Data entries:
┌──

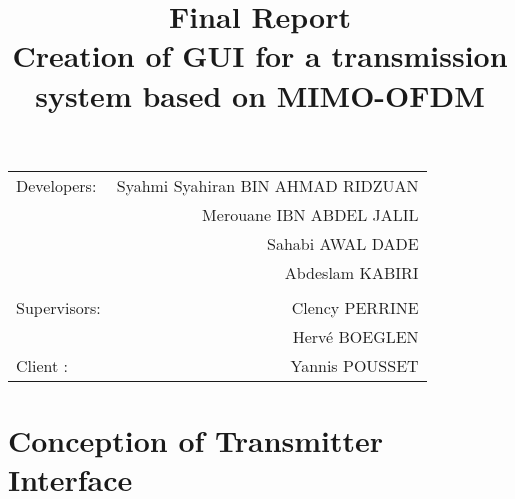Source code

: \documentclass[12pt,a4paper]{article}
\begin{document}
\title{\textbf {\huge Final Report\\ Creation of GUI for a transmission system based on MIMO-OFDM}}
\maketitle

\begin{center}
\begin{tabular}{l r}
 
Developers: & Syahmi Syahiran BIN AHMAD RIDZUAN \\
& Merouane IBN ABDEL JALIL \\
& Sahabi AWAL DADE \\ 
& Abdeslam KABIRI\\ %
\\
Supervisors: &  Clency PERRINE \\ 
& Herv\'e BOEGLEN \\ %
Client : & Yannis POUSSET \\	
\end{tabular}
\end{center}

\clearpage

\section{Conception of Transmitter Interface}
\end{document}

└──
┌──

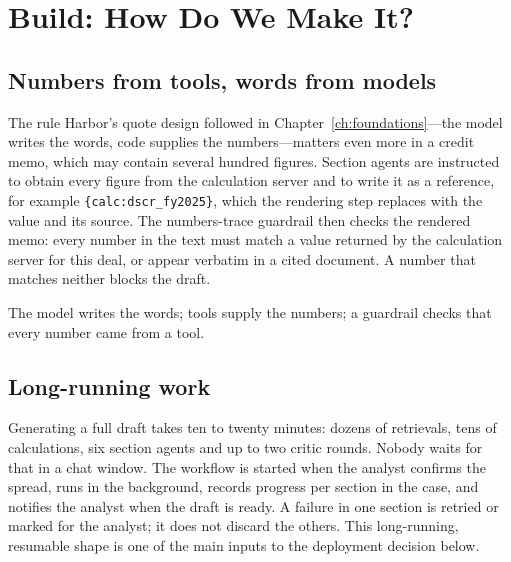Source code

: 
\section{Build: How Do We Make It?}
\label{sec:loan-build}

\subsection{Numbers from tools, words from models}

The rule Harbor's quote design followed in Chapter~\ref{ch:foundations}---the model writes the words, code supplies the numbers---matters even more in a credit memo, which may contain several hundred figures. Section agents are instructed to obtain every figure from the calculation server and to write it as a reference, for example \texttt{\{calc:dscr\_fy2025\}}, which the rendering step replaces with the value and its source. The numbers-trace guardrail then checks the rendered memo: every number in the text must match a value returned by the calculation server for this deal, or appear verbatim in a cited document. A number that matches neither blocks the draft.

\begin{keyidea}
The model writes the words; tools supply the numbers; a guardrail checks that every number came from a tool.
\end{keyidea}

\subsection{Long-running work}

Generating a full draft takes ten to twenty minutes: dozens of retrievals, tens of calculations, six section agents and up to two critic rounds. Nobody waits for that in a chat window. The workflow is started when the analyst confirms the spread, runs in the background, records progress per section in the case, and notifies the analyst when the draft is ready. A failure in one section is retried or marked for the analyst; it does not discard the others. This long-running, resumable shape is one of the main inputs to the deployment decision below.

└──
┌──

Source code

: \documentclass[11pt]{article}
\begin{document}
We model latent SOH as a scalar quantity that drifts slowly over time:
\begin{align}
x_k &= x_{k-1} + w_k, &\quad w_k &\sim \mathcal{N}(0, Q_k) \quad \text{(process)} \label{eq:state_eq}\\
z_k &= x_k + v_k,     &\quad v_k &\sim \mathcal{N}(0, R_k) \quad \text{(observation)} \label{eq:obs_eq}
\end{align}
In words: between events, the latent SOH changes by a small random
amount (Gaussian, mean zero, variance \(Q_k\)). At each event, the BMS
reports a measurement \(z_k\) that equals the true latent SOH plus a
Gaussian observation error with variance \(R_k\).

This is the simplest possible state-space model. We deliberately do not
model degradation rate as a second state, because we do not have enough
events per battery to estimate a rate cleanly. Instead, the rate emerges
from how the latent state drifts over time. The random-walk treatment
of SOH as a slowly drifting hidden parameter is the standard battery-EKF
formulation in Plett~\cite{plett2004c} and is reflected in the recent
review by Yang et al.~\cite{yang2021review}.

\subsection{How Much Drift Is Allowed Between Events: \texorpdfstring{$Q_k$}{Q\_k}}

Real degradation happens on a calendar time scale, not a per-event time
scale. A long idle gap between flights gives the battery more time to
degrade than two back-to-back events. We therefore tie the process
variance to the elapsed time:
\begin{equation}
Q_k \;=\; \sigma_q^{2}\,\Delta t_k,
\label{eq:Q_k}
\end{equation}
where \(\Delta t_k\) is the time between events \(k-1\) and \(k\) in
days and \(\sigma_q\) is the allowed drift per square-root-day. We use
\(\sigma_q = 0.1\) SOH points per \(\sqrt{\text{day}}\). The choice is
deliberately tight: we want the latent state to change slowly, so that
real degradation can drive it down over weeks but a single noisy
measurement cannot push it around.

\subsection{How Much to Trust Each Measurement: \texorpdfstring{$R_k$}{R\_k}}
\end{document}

└──

Write out, from the lines above, only those from the line with "of SOH as a" to the line with "Much Drift Is", exactly as given, including the first and the last.

# [Response area]
of SOH as a slowly drifting hidden parameter is the standard battery-EKF
formulation in Plett~\cite{plett2004c} and is reflected in the recent
review by Yang et al.~\cite{yang2021review}.

\subsection{How Much Drift Is Allowed Between Events: \texorpdfstring{$Q_k$}{Q\_k}}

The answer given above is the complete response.